# I'm so sorry, Sandy



## Nukawin (Sep 12, 2012)

She didn't even fight with the vets... 

R.I.P Sandy, 2004 - 2012


----------



## Jugsmalone (Apr 11, 2011)

I'm so sorry for your loss.

RIP Sandy.


----------



## lucylastic (Apr 9, 2011)

Run Free Sandy. You did a very selfless thing by putting her needs first. Thinking of you. XXX


----------



## feathered bird lover (May 23, 2011)

so sorry to hear of your sad loss, run free Sandy.


----------



## nikkix5 (Feb 24, 2010)

Run free Sandy x

I'm so sorry for your loss x


----------



## Guest (Sep 21, 2012)

Sleep tight Sandy  xxx


----------



## Quinzell (Mar 14, 2011)

You showed her strength when she needed it the most. Letting a pet go is the hardest thing in the World to do. 

I'm so sorry for your loss.

Run free Sandy. RIP.


----------



## loubyfrog (Feb 29, 2012)

So sorry.

Sandy will no longer be in pain and after a little rest she will be back to full health and sprightliness bouncing around having fun with all her new friends that she has met.

Run free Sandy
xxx


----------



## Knightofalbion (Jul 3, 2012)

So sorry to hear about, your lovely Sandy. My heart goes out to you...

It was the greater act of love to set her free from her suffering, even though it broke your heart...You did right by her.


----------



## LJLilley (Jun 16, 2012)

I'm so sorry for your loss.

The greatest act of love is to put our pets first no matter how heartbroken it leaves you. My thoughts are with you.

Run free Sandy xx


----------



## we love bsh's (Mar 28, 2011)

Im so heartbroken for you,feel like crying reading that ,R.I.P dear sandy.


----------



## Firedog (Oct 19, 2011)

Sorry for your loss.


----------



## Jackie99 (Mar 5, 2010)

So sorry for your loss. RIP lovely Sandy xx


----------



## Shazach (Dec 18, 2008)

I'm so sorry for your loss, it's the kindest, most selfless thing we can do for them at the end - but so hard on us.

Hugs xx


----------



## rose (Apr 29, 2009)

Thinking of you in your sorrow. RIP Sandy xx


----------



## jill3 (Feb 18, 2009)

I am so sorry for your loss of Sandy.
It is so Heart Breaking letting them go.
I use to wish my old girl would just go on her own, but she didn't and so had to make that decision.

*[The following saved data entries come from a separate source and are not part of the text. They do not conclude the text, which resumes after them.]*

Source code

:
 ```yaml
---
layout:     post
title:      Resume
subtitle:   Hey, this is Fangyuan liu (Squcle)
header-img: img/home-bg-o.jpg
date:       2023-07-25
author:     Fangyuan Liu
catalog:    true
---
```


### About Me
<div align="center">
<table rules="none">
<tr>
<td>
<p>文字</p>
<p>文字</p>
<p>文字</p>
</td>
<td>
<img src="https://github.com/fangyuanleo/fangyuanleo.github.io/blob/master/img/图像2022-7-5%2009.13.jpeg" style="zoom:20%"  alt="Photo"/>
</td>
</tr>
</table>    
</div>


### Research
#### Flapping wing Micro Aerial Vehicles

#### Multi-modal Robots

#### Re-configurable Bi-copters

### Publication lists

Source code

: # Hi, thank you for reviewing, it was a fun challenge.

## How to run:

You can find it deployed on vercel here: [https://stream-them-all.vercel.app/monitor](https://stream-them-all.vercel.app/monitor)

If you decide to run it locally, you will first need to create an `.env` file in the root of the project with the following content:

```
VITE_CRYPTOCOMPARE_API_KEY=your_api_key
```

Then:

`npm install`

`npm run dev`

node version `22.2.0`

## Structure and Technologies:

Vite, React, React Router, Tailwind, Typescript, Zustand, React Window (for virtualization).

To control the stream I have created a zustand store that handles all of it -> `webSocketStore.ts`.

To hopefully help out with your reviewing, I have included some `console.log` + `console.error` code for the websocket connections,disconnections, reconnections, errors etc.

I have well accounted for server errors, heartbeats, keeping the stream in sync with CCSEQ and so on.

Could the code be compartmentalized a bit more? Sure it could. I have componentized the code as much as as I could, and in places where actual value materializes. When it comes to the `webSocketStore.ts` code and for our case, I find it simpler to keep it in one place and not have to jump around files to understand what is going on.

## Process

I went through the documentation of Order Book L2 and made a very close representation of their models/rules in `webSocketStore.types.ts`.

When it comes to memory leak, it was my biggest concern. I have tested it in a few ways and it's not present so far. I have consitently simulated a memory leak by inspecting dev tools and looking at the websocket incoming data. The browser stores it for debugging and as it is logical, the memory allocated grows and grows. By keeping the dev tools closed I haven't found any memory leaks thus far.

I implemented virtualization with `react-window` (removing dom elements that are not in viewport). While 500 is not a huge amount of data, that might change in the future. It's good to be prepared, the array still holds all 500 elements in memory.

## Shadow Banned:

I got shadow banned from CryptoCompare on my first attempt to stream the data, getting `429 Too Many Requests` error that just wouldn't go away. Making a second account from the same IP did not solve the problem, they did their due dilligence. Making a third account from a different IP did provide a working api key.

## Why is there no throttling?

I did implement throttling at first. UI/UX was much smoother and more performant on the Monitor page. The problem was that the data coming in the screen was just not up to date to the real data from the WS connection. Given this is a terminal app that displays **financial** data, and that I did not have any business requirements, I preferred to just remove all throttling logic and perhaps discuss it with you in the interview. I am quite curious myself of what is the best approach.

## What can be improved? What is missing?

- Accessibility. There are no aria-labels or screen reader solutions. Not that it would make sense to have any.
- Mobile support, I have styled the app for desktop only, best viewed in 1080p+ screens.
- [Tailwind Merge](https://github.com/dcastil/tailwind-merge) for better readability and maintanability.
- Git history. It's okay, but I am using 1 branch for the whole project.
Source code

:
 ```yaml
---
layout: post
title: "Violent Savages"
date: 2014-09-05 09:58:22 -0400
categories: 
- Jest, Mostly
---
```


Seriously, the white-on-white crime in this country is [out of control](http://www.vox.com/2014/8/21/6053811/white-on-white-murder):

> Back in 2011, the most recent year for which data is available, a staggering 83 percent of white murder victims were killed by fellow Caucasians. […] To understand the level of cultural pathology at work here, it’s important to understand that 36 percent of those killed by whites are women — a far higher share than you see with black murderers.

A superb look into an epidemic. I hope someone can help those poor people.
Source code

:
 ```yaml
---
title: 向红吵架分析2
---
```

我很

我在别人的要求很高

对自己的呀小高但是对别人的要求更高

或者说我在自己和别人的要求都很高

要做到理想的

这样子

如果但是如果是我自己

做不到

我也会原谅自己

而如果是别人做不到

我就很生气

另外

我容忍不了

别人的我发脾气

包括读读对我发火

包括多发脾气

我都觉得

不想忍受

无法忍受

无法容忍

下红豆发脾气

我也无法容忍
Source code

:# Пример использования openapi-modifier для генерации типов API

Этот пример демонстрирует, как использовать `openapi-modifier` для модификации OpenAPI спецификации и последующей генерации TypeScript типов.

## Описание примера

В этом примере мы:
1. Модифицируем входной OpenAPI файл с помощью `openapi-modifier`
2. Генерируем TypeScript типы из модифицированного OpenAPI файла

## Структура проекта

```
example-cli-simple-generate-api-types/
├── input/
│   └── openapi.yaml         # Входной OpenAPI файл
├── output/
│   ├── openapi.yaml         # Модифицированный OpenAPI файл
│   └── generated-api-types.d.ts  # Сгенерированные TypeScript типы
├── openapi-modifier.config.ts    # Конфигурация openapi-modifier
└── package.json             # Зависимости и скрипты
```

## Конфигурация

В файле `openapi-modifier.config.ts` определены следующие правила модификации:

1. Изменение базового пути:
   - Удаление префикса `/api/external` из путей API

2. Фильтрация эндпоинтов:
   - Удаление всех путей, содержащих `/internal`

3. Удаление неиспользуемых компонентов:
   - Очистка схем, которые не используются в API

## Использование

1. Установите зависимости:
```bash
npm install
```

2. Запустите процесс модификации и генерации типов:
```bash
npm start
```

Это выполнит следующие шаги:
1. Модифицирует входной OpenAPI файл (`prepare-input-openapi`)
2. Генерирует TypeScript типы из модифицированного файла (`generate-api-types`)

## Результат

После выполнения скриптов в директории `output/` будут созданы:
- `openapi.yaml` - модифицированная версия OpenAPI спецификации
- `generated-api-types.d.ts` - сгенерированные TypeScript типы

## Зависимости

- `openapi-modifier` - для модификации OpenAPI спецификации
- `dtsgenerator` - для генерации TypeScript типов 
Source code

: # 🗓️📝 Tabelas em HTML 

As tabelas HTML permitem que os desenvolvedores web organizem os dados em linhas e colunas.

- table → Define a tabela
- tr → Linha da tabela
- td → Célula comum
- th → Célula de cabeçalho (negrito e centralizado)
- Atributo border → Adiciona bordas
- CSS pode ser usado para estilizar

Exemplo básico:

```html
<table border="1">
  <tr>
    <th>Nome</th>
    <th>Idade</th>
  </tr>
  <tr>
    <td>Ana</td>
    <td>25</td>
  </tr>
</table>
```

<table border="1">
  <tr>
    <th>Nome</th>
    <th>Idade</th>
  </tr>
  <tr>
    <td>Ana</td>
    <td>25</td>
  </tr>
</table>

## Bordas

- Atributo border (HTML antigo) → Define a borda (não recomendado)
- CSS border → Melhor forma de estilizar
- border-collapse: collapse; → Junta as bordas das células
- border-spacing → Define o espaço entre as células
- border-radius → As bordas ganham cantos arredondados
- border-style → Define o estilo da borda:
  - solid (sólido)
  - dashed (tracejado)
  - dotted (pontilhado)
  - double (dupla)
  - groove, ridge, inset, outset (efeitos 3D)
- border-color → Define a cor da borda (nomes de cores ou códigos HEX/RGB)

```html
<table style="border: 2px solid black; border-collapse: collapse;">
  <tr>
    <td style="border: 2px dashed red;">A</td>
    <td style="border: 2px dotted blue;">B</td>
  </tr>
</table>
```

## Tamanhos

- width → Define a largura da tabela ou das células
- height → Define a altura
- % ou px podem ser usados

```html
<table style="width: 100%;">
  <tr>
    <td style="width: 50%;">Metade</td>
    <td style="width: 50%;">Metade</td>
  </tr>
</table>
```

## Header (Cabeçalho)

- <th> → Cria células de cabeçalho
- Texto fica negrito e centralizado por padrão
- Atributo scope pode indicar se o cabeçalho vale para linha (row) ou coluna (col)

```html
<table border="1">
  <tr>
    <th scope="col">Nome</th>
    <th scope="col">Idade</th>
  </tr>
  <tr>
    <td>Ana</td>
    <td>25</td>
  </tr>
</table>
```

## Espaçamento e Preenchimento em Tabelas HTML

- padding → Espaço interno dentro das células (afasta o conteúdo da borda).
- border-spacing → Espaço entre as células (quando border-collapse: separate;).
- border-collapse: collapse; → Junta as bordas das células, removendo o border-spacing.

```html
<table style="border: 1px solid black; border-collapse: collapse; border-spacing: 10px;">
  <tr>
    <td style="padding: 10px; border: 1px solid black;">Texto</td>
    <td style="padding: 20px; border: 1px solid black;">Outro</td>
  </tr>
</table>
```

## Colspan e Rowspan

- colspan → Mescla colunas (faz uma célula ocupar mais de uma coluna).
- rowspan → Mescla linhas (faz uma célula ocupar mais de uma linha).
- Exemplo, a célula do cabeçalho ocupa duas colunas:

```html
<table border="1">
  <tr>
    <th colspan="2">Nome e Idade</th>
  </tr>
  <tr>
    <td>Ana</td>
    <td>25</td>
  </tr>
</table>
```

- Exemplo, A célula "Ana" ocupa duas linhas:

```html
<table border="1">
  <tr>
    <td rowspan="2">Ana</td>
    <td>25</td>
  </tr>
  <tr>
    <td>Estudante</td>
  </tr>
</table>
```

I know we will meet up with our loved ones again one Day.

Sandy is not in pain any more and is running a round at Rainbow Bridge having lots of fun.

R.I.P Sandy xx


----------



## Nukawin (Sep 12, 2012)

Thank you everyone for your kind words 

I'm having a really really hard time coming to terms with this. I'm struggling to believe she's really gone...


----------



## LPC (Jul 22, 2012)

I am truly sad to read about Sandy. It is clear that you loved her very much. But she is no longer suffering and is waiting to give you lots of licks in due course!


----------



## Shazach (Dec 18, 2008)

Nukawin said:


> Thank you everyone for your kind words
> 
> I'm having a really really hard time coming to terms with this. I'm struggling to believe she's really gone...


That's natural when they are such a big part of your life. The only advice I can give is to give yourself time and allow yourself to grieve.

There's that saying isn't there - only what brought you joy can bring you sorrow. One day you will be able to feel joy again from the memories of Sandy, but for now the sorrow is a tribute, just as the joy will be one day.

Take care x


----------



## Sled dog hotel (Aug 11, 2010)

I am so sorry, May your spirit run forever free in sunshine Sandy.
Set free now from your pain.


----------



## 1966 kerry (Jul 31, 2012)

im sorry for your loss my thoughts are with you


----------



## 912142 (Mar 28, 2011)

Nukawin said:


> Thank you everyone for your kind words
> 
> I'm having a really really hard time coming to terms with this. I'm struggling to believe she's really gone...


Sandy will never really go - she will always be in your heart.


----------